**Exercise instructions:**
Write out the line that contains "included building a", then every following line to the end of the records below, with no other lines and no changes.

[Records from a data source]
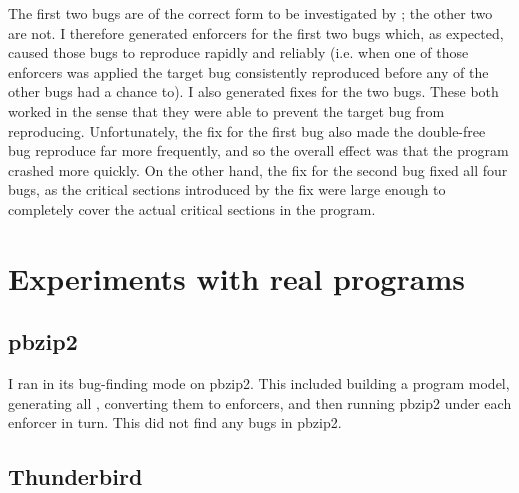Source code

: 
The first two bugs are of the correct form to be investigated by
{\technique}; the other two are not.  I therefore generated enforcers
for the first two bugs which, as expected, caused those bugs to
reproduce rapidly and reliably (i.e. when one of those enforcers was
applied the target bug consistently reproduced before any of the other
bugs had a chance to).  I also generated fixes for the two bugs.
These both worked in the sense that they were able to prevent the
target bug from reproducing.  Unfortunately, the fix for the first bug
also made the double-free bug reproduce far more frequently, and so
the overall effect was that the program crashed more quickly.  On the
other hand, the fix for the second bug fixed all four bugs, as the
critical sections introduced by the fix were large enough to
completely cover the actual critical sections in the program.



\section{Experiments with real programs}
\label{sect:eval:real}

\subsection{pbzip2}

I ran {\implementation} in its bug-finding mode on pbzip2.  This
included building a program model, generating all {\StateMachines},
converting them to enforcers, and then running pbzip2 under each
enforcer in turn.  This did not find any bugs in pbzip2.


\subsection{Thunderbird}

**Completed task:**
included building a program model, generating all {\StateMachines},
converting them to enforcers, and then running pbzip2 under each
enforcer in turn.  This did not find any bugs in pbzip2.


\subsection{Thunderbird}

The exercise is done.